Published February 3, 2026 | Version v1
Presentation Open

Tracing the lifecycle of gas clouds: PAH emission and molecular cloud evolution in nearby galaxies

Authors/Creators

  • 1. Stanford University

Description

Recent JWST mid-infrared (mid-IR) images, capturing emission from polycyclic aromatic hydrocarbons (PAHs) and dust, reveal detailed gas distributions in nearby galaxies shaped by large-scale dynamics and stellar feedback. By leveraging PHANGS-JWST Cycle 1 and PHANGS-MUSE observations, we characterize the lifecycle of gas clouds from the PAH-emitting phase to HII regions across 17 nearby galaxies. We achieve this by analyzing the spatial distributions of mid-IR emission (7.7-11.3um) relative to Halpha emission as a function of spatial scales. In most galaxies, we find that the lifetimes of gas clouds measured by mid-IR closely match those traced by CO. This suggests that once gas clouds form, they quickly provide enough shielding for stable CO formation, particularly in molecular gas-rich galaxies with near-solar metallicity. Radiation fields from HII regions illuminate the surrounding PAHs and dust, resulting in a significant overlap (~70%) of the Halpha-emitting phase and mid-IR emission.

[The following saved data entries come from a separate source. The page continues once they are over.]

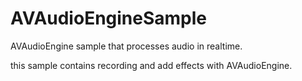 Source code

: # AVAudioEngineSample
AVAudioEngine sample that processes audio in realtime. 

this sample contains recording and add effects with AVAudioEngine.
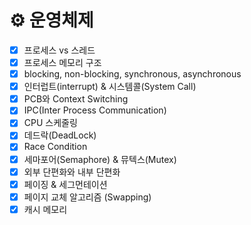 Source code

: # ⚙️ 운영체제

- [x]  프로세스 vs 스레드
- [x]  프로세스 메모리 구조
- [x]  blocking, non-blocking, synchronous, asynchronous
- [X]  인터럽트(interrupt) & 시스템콜(System Call)
- [x]  PCB와 Context Switching
- [x]  IPC(Inter Process Communication)
- [x]  CPU 스케줄링
- [X]  데드락(DeadLock)
- [X]  Race Condition
- [X]  세마포어(Semaphore) & 뮤텍스(Mutex)
- [x]  외부 단편화와 내부 단편화
- [x]  페이징 & 세그먼테이션
- [x]  페이지 교체 알고리즘 (Swapping)
- [x]  캐시 메모리
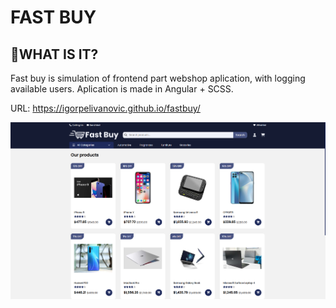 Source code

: # FAST BUY

## 📔WHAT IS IT?

Fast buy is simulation of frontend part webshop aplication, with logging available users. Aplication is made in Angular + SCSS.

URL: https://igorpelivanovic.github.io/fastbuy/

![Screen](/src/assets/screen.png "Screen")
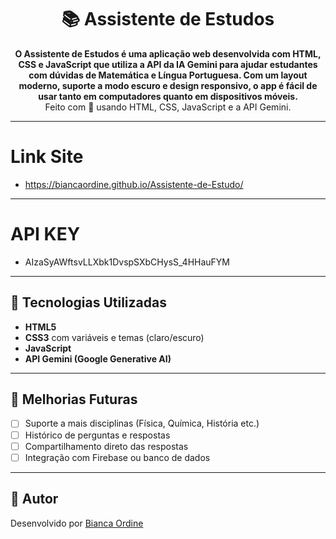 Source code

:<h1 align="center">📚 Assistente de Estudos</h1>

<p align="center">
  <b>O Assistente de Estudos é uma aplicação web desenvolvida com HTML, CSS e JavaScript que utiliza a API da IA Gemini para ajudar estudantes com dúvidas de Matemática e Língua Portuguesa. Com um layout moderno, suporte a modo escuro e design responsivo, o app é fácil de usar tanto em computadores quanto em dispositivos móveis.</b><br>
  Feito com 💖 usando HTML, CSS, JavaScript e a API Gemini.
</p>

---
# Link Site
- https://biancaordine.github.io/Assistente-de-Estudo/

---

# API KEY
- AIzaSyAWftsvLLXbk1DvspSXbCHysS_4HHauFYM

---

## 🧰 Tecnologias Utilizadas

- **HTML5**
- **CSS3** com variáveis e temas (claro/escuro)
- **JavaScript**
- **API Gemini (Google Generative AI)**

---

## 🧩 Melhorias Futuras

- [ ] Suporte a mais disciplinas (Física, Química, História etc.)  
- [ ] Histórico de perguntas e respostas  
- [ ] Compartilhamento direto das respostas  
- [ ] Integração com Firebase ou banco de dados

---

## 🤝 Autor

Desenvolvido por [Bianca Ordine](https://github.com/BiancaOrdine)  
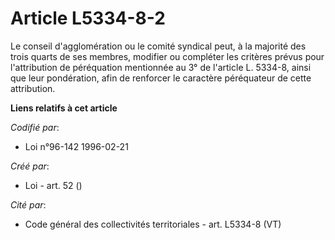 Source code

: # Article L5334-8-2

Le conseil d'agglomération ou le comité syndical peut, à la majorité des trois quarts de ses membres, modifier ou compléter
les critères prévus pour l'attribution de péréquation mentionnée au 3° de l'article L. 5334-8, ainsi que leur pondération,
afin de renforcer le caractère péréquateur de cette attribution.

**Liens relatifs à cet article**

_Codifié par_:

  - Loi n°96-142 1996-02-21

_Créé par_:

  - Loi - art. 52 ()

_Cité par_:

  - Code général des collectivités territoriales - art. L5334-8 (VT)
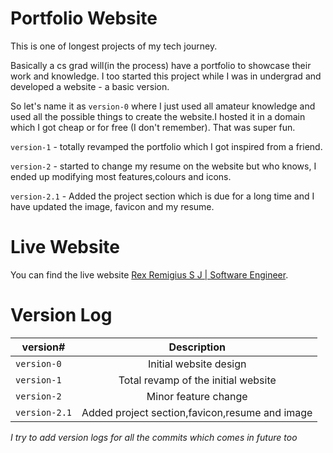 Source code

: # Portfolio Website

This is one of longest projects of my tech journey.

Basically a cs grad will(in the process) have a portfolio to showcase their work and knowledge.
I too started this project while I was in undergrad and developed a website - a basic version.

So let's name it as `version-0` where I just used all amateur knowledge and used all the possible things to create
the website.I hosted it in a domain which I got cheap or for free (I don't remember). That was super fun.

`version-1` - totally revamped the portfolio which I got inspired from a friend.

`version-2` - started to change my resume on the website but who knows, I ended up modifying most features,colours and icons.

`version-2.1` - Added the project section which is due for a long time and I have updated the image, favicon and my resume.

# Live Website

You can find the live website [Rex Remigius S J | Software Engineer](https://rexremigius.github.io/website/).

# Version Log

| version#     | Description   |
| -------------|:-------------:|
| `version-0`  | Initial website design|
| `version-1`  | Total revamp of the initial website|
| `version-2`  | Minor feature change|
| `version-2.1`| Added project section,favicon,resume and image|

*I try to add version logs for all the commits which comes in future too* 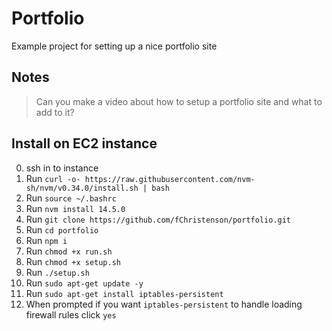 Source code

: # Portfolio

Example project for setting up a nice portfolio site

## Notes

> Can you make a video about how to setup a portfolio site and what to add to it?

## Install on EC2 instance

0. ssh in to instance
1. Run `curl -o- https://raw.githubusercontent.com/nvm-sh/nvm/v0.34.0/install.sh | bash`
2. Run `source ~/.bashrc`
3. Run `nvm install 14.5.0`
4. Run `git clone https://github.com/fChristenson/portfolio.git`
5. Run `cd portfolio`
6. Run `npm i`
7. Run `chmod +x run.sh`
8. Run `chmod +x setup.sh`
9. Run `./setup.sh`
10. Run `sudo apt-get update -y`
11. Run `sudo apt-get install iptables-persistent`
12. When prompted if you want `iptables-persistent` to handle loading firewall rules click `yes`
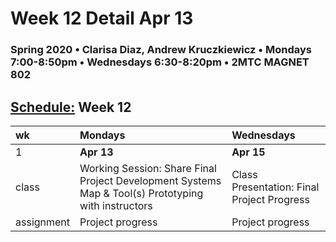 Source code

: # Week 12 Detail Apr 13

### Spring 2020 • Clarisa Diaz, Andrew Kruczkiewicz • Mondays 7:00-8:50pm • Wednesdays 6:30-8:20pm • 2MTC MAGNET 802

## [Schedule:](./) Week 12

| wk | Mondays | Wednesdays |
| :--- | :--- | :--- |
| 1 | **Apr 13** | **Apr 15** |
| class | Working Session: Share Final Project Development Systems Map & Tool\(s\) Prototyping with instructors | Class Presentation: Final Project Progress |
| assignment | Project progress | Project progress |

Interestingly, despite the strong correlation between PAH and CO emission, we identify 1 kpc-long molecular gas ridges in several galaxies that are over 10 times brighter in CO than expected based on PAH emission. These ridges, located in dynamically complex regions such as spiral arms and bar ends, demonstrate that interstellar PAH processing (shattering or coagulation) and large-scale shocks significantly influence the molecular gas and dust properties in these environments.